Sundown this same day and I’d filed my corpse-burning story and I’d sent my cable to Mother and I was at my table in the portales taking my first aguardiente slow. I was also wondering if we’d hear from our girl sniper again before the day was done. Bunky showed up and sat. He and I and all the other veteran newsmen had our routines now. Your little routines are a hedge against the madness of the job. But when it’s all routine and no madness, that’s the worst for a war correspondent, when you’re in a faux war and you end up trying to create stories out of something other than real battle that you’re in the middle of, stories without real artillery and real gunfire and the movement of troops and without men dying for causes or for politicians or for both. And yes, without the possibility of your own death right there at your elbow all the while.
“Evening, Pops,” I said.
“That going to become a habit?” he asked.
“The aguardiente at sundown?”
“Calling me ‘Pops.’”
“That was just the second time, I think.”
Bunky leaned toward me, which was his way of showing he was serious about something. “Twice in two days,” he said. “Three time’s a pattern. Four’s a habit. I thought I’d intervene now, if we were heading there.”
“‘Bunky’ then. Forever.”
“Bunky’s good.”
I found myself with an odd little twist in the stomach. I told myself it was the aguardiente, not this thing about “Pops,” but I took another drink to make sure the feeling went away, and it did.

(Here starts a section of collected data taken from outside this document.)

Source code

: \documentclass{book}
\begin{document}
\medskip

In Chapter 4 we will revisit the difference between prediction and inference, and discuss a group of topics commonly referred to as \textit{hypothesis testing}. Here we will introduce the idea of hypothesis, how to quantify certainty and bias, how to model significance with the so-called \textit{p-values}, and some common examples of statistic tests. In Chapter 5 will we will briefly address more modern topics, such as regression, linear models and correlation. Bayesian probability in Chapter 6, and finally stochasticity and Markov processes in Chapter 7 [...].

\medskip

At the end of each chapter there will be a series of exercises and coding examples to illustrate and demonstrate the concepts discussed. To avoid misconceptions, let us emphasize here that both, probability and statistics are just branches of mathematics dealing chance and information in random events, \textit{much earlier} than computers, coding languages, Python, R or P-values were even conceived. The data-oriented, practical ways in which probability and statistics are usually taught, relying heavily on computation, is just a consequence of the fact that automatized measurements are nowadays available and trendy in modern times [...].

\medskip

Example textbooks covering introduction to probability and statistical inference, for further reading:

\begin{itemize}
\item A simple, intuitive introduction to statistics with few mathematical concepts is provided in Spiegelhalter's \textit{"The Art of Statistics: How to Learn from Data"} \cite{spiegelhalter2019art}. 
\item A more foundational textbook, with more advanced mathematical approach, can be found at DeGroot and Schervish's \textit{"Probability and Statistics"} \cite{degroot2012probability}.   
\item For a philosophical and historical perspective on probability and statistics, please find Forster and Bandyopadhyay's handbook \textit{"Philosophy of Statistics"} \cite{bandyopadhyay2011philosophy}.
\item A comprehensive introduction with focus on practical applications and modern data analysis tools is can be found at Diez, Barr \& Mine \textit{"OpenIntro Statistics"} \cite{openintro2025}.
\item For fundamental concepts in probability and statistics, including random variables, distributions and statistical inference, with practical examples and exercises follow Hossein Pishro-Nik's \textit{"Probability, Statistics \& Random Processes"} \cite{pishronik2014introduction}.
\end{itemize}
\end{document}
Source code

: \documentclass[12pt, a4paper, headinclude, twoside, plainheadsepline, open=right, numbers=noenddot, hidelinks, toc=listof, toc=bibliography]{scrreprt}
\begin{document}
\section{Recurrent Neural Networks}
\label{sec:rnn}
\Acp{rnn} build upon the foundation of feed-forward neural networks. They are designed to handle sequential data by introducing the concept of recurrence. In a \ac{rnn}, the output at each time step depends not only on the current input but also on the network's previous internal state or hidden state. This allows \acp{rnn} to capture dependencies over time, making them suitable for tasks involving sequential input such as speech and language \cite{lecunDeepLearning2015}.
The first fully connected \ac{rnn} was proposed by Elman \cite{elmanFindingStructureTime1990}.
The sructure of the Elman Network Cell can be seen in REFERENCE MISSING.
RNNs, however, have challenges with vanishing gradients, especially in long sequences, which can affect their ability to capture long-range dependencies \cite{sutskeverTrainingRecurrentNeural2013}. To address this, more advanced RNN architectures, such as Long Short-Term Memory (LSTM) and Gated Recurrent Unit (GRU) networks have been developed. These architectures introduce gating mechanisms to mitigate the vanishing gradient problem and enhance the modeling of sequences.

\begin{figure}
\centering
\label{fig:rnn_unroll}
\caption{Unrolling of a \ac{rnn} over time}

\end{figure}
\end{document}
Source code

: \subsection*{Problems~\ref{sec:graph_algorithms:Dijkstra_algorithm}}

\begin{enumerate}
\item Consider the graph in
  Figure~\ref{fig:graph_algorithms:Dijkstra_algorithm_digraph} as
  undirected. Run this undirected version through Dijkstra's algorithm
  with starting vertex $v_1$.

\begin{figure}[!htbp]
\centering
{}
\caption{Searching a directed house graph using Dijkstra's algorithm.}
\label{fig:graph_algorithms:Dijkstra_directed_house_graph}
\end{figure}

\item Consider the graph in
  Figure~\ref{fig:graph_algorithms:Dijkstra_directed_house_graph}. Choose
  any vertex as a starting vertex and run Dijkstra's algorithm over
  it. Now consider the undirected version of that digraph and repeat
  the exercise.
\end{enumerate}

“You find out about Davis and the sniper?” I said.
“He can be sly, but from all I can make out, he didn’t file a story.”
“He wouldn’t be sly on this one,” I said. “He probably just tucked it away as local color for a magazine feature.”
So Bunky and I drank for a little while, and I only half listened to his familiar monologue about the way the censors have ruined war, from a newspaper’s point of view, and if the government was going to lie, then the newspapers should also feel free to lie, though I knew Bunky didn’t mean that, and then I wasn’t listening to him at all so I could just drink aguardiente and not worry about a thing for an hour or two.
Before you knew it, the night had come upon us and the near-full moon was perched on the mountaintops, bloated and yellow, and the German band had been playing beyond the trees for quite a while already. Bunky had fallen silent, the effect of his own drinking. He’d gotten to his silent stage. And suddenly I was aware of the music in the air. I recognized Richard Wagner. Something from Lohengrin, I thought. Not that I’d been following their whole program carefully these past couple of nights, but this was the first German music I’d heard the German band play.
And then they played the Kaisermarsch, also Wagner. Mother had a fling in New York with a German orchestra conductor at some point when I was still around, and I got to know Wagner’s music a little too well for my taste. This piece honored a Kaiser of about forty years ago and usually had a German men’s chorus going Heil! Heil! dem Kaiser! The horns were doing that part from the band shell. And it struck me as odd, two German songs in a row all of a sudden, and I was on my feet and crossing the avenida.
I entered the zócalo. Up ahead, the band shell was lit by incandescent lamps. The rest of the Plaza was in darkness and the angle of the moon was still low, so we were all just dark shapes moving about or lined up on the benches. Only a few figures were standing in the light from the kiosko. Many of the moving figures were heading away from the music now. The concert was almost over, certainly, but these were not tunes for them.
That suspicion was what stood me up and brought me quickly here. And sure enough. Three figures were standing shoulder to shoulder in the light up ahead, apart from the locals, and as soon as I saw them I stopped, while I was still well-shrouded in the dark. I did not want to be seen by these three: Captain Krüger; a stout man in shirtsleeves, unfamiliar to me but who I’d have been willing to bet was the head of the consulate; and my man from the Ypiranga, the tall man with the fencing scar, wearing his white linen suit. They were standing stiffly, facing the Kaisermarsch as if they were all about to salute in unison. I moved off the path and leaned against a tree, effectively hidden now, though still able to observe.
The Kaisermarsch ended, and the three men did indeed touch their right temples in precise military salutes, the two apparent civilians as meticulously correct in the execution of the gesture as der Kapitän. They released the salute, and they stepped forward as the musicians began to put aside their instruments. The bandmaster came to the edge of the stand to greet them, and more salutes were exchanged. Krüger hung back a little as the two civilians worked the front edge of the bandstand like politicians, shaking hands with the musicians for a time.
When the three were done with all this, they bowed and saluted and made a fine Germanic fuss of respect for the whole band, and they turned and started up the path. I slid a little farther behind the tree as they strolled past, talking low, moving casually. I considered following them, but I was certain they would simply lead me back to the consulate. I looked toward the band shell. The musicians had known from sight to crank up the Fatherland’s Favorites. Krüger and the head of the consulate could easily have been familiar to them. But maybe the man with the scar was too.
They were all on their feet now, packing their instruments, at least some of them ready, I suspect, to head somewhere to drink. I figured I could do with a drink myself and maybe a little manly shoulder-clapping and drunken song-singing. I might even find a long-sought pal who knew something useful.